Articulating the benefits of BIM

Articulating the benefits

The benefits of BIM are generally poorly explained and communicated:

  • Ask most BIM technical experts and you’ll get a garbled and convoluted description about visualisation, xD BIM , COBie, CDE, IFC or cringeworthy ‘clash detection‘.
  • The message from software sales typically overemphasises the 3D  & technology aspects and not the substance of BIM. The benefits are described in vague terms such as ‘improved collaboration’ or ‘increased productivity’ without pinpointing how or where these benefits occur.
  • Organisations promoting BIM standards have a distinct academic or theoretical flavour.
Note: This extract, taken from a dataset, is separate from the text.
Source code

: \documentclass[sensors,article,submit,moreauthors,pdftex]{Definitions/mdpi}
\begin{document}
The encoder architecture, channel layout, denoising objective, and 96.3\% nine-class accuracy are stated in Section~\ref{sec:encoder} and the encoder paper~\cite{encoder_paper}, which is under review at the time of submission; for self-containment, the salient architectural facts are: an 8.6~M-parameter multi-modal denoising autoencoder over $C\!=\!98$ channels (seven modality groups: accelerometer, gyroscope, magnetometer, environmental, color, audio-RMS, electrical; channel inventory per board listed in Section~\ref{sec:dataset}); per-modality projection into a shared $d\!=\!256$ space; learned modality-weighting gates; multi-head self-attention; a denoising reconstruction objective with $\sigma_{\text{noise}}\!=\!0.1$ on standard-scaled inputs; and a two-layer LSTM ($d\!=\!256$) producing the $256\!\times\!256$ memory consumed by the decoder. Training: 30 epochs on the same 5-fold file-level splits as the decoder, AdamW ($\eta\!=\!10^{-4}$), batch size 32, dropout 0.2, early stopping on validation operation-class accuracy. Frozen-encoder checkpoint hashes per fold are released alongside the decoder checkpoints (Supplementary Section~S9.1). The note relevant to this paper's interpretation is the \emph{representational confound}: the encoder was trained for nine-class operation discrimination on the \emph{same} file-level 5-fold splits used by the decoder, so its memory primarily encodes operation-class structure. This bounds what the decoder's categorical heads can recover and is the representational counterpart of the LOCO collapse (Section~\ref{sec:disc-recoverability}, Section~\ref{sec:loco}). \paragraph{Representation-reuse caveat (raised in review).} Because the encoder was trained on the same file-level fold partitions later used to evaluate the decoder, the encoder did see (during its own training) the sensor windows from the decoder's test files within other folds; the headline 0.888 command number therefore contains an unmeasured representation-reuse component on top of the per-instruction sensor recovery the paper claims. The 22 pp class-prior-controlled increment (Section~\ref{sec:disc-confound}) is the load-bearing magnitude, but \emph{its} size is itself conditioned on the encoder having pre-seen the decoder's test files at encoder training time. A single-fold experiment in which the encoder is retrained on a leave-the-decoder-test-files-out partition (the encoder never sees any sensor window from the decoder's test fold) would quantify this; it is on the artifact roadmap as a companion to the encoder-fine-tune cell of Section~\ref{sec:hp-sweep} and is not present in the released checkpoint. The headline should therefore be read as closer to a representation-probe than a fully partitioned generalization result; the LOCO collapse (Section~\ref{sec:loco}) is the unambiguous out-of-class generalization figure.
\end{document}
These efforts (although well intentioned) are most possibly counterproductive in that something quite simple is presented as incredibly bureaucratic & complex, and may scare off more people than it attracts.
  • Various pseudo-studies (or ‘infomercials’) on the adoption rates and benefits of BIM present blatantly biased information to support their sponsors’ interests in selling more software, and therefore lack credibility.
  • Consultants selling BIM services often have a vested interest in talking up or complicating BIM, either as a smokescreen or to justify their fees.

To view BIM through the eyes of the uninitiated, it must seem complicated, onerous & as having unclear benefits.

Why is this ?

The reasons are varied:

  • BIM is typically the domain of tech geeks and evolves from the bottom of an organisation up, rather than the top down. This means that the focus is often on what can be done (in technical wizardry terms) rather than what should or must be done (in business terms).
  • My brief and unsuccessful foray working for a software vendor reinforced a view that many salespeople really don’t understand what they are selling, and gravitate to the simplest selling points, understandable to someone who might have been selling fridges, photocopiers or timeshare apartments previously.
  • BIM ‘insiders’ often operate in a vacuum and can’t view from the perspective of someone else, or communicate in plain language. The result is that websites for organisations such as BuildingSmart, NIBS or NBIMS-US are completely unfathomable to all but the most determined seekers of information.
  • Quantifying the benefits of BIM is not easy and the return on investment can’t be easily distilled down to a simple number. A lot depends on how BIM is applied and the returns can be both positive and negative.

Top Benefits of BIM

The following is my attempt to describe the benefits in a way that is understandable to someone with no prior knowledge of BIM:

1.  Communication & comprehension
BIM should be easy to understand, although this is not always the case.
Whilst 3D is not inherently better than 2D (a simple drawing may communicate more clearly than a 3D model), a large amount of information can be presented in a form understandable by most people.  Furthermore, BIM isn’t necessarily in the form of a 3D model, but could be as simple as a spreadsheet or  as sophisticated as large-scale data analytics.

2.  Quality
The benefit to design & documentation quality is twofold:
Firstly, there are the simple mechanics of eliminating discrepancies between the drawings & schedules that comprise construction documentation.
Secondly, querying of model data or the ability to navigate to a specific position with selective superimposition of design models is more of a ‘pull’ of required information, rather than relying just on the drawings that the architect or engineer decided to produce.
In other words, answer questions such as “how many doors ?” or “how much concrete?”

3.  Risk & opportunity
Many of the benefits in risk reduction or identification of opportunities are are result of better comprehension or quality of information. These benefits include:
> commercial (error reduction, more exact pricing, identification of opportunities/risks)
> safety i.e identification of hazards
> time (error reduction, earlier identification of acceleration opportunities or delays)
> methodology (greater understanding of what needs to be built and how this can be accomplished)

4.  Efficient data exchange
A model-based method to exchange data between design consultants or between contractor and subcontractors can be efficient and effectively, especially when compared to multiple CAD files or individual drawings. Each model can contain the equivalent of hundreds of drawings.

5.  Downstream use of data
By ‘downstream’ I mean the use of data for purposes beyond design (the bulk of BIM data being generated by designers).

Downstream use includes construction purposes such as methodology, planning, logistics, monitoring and analysis, or operational purposes once construction is complete.
The use of BIM data for operational purposes is often over-emphasised, with only a very small proportion of the data necessary for construction being relevant to ongoing use. Nonetheless- BIM data can be relevant and useful beyond design & construction.